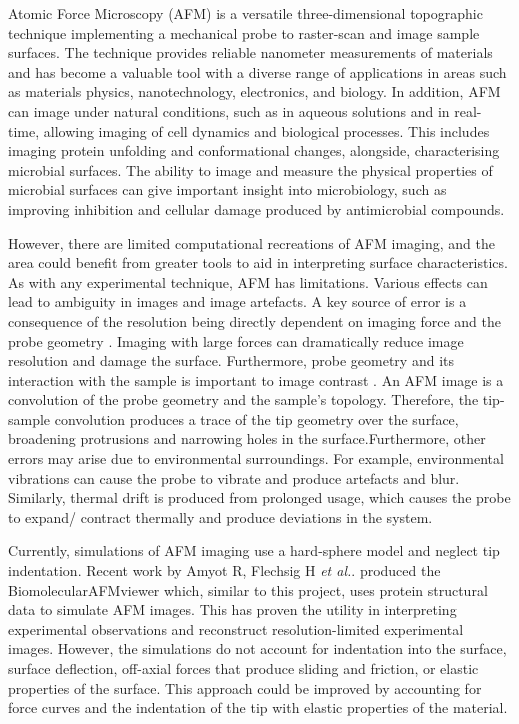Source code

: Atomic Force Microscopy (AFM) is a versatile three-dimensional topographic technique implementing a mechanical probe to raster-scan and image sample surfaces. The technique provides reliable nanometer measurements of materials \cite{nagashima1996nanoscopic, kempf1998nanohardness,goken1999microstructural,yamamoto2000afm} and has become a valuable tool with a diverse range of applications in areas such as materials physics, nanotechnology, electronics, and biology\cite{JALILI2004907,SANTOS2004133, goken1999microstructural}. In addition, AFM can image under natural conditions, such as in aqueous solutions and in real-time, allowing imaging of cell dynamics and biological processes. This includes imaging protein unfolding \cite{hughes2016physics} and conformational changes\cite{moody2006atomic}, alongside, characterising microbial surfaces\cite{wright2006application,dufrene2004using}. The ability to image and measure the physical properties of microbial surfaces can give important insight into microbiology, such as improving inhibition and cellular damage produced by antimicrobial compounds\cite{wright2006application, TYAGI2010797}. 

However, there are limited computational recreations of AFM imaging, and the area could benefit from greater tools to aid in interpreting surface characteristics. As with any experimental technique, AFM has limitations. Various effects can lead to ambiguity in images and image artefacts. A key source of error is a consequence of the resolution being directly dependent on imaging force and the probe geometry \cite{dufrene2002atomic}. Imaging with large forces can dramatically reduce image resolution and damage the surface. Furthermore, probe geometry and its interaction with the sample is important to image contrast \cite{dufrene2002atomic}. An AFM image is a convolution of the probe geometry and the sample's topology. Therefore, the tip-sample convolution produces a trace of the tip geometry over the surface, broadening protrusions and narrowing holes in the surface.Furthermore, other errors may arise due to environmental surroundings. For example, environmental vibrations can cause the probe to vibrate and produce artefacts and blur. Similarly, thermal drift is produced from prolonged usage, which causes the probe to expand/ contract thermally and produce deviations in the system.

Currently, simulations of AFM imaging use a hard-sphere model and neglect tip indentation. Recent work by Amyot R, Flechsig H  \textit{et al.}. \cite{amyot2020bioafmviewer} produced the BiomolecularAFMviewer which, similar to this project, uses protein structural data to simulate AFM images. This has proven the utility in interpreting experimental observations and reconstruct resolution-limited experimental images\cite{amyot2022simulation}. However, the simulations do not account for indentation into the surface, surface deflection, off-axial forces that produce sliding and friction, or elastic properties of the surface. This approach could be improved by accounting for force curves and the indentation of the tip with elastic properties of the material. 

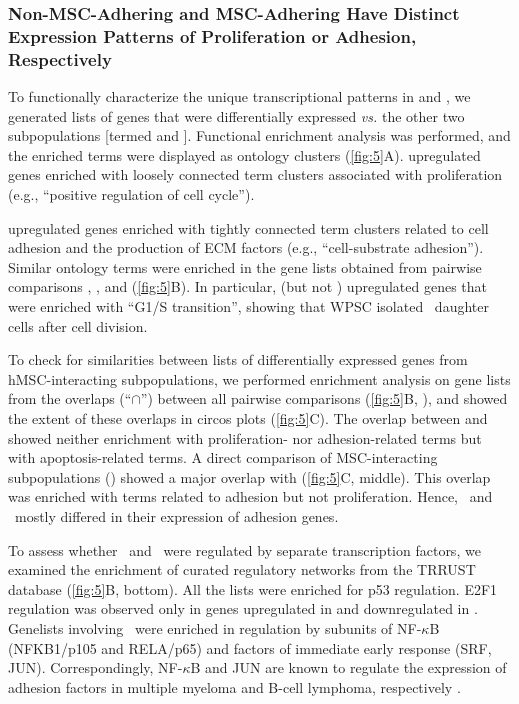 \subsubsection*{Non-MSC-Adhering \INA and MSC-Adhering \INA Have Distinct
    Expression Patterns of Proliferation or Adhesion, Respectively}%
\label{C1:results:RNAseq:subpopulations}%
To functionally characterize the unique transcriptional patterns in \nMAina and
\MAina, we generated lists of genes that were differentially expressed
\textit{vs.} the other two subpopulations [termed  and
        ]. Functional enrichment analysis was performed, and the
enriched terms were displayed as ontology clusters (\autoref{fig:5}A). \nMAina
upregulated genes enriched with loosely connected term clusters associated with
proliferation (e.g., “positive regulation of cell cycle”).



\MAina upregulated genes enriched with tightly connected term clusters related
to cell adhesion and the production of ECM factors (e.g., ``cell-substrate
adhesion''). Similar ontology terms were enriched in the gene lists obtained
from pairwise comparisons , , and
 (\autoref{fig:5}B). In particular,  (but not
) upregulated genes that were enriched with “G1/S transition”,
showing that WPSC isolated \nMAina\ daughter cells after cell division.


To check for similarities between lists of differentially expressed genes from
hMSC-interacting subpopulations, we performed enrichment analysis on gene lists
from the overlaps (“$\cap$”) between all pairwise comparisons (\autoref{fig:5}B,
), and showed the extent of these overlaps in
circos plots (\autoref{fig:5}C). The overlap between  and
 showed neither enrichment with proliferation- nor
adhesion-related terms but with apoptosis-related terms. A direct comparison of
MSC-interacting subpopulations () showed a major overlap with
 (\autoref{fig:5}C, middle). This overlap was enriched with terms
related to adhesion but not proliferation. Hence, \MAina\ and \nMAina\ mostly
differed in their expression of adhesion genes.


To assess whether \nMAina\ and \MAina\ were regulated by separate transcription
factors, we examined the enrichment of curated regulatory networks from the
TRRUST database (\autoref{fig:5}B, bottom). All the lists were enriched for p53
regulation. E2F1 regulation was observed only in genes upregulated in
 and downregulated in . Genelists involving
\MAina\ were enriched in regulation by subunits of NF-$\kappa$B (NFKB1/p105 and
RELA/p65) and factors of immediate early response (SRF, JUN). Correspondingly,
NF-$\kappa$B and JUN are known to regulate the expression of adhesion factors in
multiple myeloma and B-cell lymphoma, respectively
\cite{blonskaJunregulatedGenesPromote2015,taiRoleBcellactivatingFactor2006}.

### Action item
Run a filter over the data above and keep each line that contains the word "regulation".

### Response below
proliferation (e.g., “positive regulation of cell cycle”).
regulation. E2F1 regulation was observed only in genes upregulated in
\MAina\ were enriched in regulation by subunits of NF-$\kappa$B (NFKB1/p105 and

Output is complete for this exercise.